**TASK TO CARRY OUT**
Within the listing below, filter for "GDPRtoday" and copy every matching line.

**SOURCE MATERIAL**
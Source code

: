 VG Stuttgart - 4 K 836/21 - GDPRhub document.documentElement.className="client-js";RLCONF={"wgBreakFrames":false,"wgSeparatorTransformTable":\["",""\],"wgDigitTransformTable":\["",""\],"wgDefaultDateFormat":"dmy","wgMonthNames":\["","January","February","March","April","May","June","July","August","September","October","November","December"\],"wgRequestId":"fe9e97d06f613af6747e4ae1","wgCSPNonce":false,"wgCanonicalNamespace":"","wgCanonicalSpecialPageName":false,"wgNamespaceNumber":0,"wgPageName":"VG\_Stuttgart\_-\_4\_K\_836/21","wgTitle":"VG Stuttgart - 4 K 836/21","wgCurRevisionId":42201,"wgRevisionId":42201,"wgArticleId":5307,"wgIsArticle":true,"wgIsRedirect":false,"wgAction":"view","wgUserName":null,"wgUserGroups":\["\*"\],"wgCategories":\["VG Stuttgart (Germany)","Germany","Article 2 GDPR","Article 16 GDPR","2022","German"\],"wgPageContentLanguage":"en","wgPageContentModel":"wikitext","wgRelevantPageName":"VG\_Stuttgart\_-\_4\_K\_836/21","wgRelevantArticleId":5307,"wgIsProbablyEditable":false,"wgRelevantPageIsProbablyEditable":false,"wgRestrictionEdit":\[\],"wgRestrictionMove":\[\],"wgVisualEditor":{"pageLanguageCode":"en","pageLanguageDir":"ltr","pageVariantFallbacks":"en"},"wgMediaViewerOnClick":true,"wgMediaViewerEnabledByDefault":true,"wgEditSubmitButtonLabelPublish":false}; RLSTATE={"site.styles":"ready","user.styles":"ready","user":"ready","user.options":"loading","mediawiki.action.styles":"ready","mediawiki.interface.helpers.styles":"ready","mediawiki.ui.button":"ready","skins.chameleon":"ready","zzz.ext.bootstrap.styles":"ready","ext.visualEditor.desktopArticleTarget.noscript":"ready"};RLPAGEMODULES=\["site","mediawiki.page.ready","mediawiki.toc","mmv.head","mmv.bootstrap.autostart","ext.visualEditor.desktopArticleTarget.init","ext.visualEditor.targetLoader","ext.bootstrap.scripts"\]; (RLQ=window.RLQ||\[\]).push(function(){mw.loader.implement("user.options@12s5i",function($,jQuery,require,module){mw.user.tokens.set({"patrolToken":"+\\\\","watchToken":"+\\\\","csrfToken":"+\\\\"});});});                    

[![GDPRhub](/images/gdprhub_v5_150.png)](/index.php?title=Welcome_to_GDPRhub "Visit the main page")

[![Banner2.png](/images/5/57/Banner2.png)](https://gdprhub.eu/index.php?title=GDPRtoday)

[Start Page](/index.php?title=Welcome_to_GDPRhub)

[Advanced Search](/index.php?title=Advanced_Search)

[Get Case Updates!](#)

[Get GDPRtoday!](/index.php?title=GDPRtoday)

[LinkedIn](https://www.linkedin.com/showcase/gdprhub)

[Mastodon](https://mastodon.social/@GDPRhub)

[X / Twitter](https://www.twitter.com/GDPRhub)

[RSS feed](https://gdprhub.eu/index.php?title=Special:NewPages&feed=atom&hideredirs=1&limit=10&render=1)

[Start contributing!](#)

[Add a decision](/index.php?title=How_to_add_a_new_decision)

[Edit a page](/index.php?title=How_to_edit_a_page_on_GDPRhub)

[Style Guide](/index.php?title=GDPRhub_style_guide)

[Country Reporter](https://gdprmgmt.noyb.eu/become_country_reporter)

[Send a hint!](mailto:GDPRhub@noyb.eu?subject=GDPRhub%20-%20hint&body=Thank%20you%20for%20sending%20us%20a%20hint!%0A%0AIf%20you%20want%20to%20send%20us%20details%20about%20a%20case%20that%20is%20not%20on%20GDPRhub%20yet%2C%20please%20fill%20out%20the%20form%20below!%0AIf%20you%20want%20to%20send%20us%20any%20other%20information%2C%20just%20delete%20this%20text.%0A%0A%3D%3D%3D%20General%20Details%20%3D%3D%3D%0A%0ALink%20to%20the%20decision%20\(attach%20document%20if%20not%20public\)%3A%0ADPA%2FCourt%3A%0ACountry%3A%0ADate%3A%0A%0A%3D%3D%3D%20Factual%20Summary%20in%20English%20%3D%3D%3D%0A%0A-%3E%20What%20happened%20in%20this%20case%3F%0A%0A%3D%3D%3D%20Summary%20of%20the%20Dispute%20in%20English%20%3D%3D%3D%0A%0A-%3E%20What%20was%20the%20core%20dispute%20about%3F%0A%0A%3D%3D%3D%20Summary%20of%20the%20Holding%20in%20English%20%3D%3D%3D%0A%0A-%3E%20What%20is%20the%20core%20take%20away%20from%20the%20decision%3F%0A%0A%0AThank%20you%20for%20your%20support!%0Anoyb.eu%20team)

**ANSWER TO THIS TASK**
[![Banner2.png](/images/5/57/Banner2.png)](https://gdprhub.eu/index.php?title=GDPRtoday)
[Get GDPRtoday!](/index.php?title=GDPRtoday)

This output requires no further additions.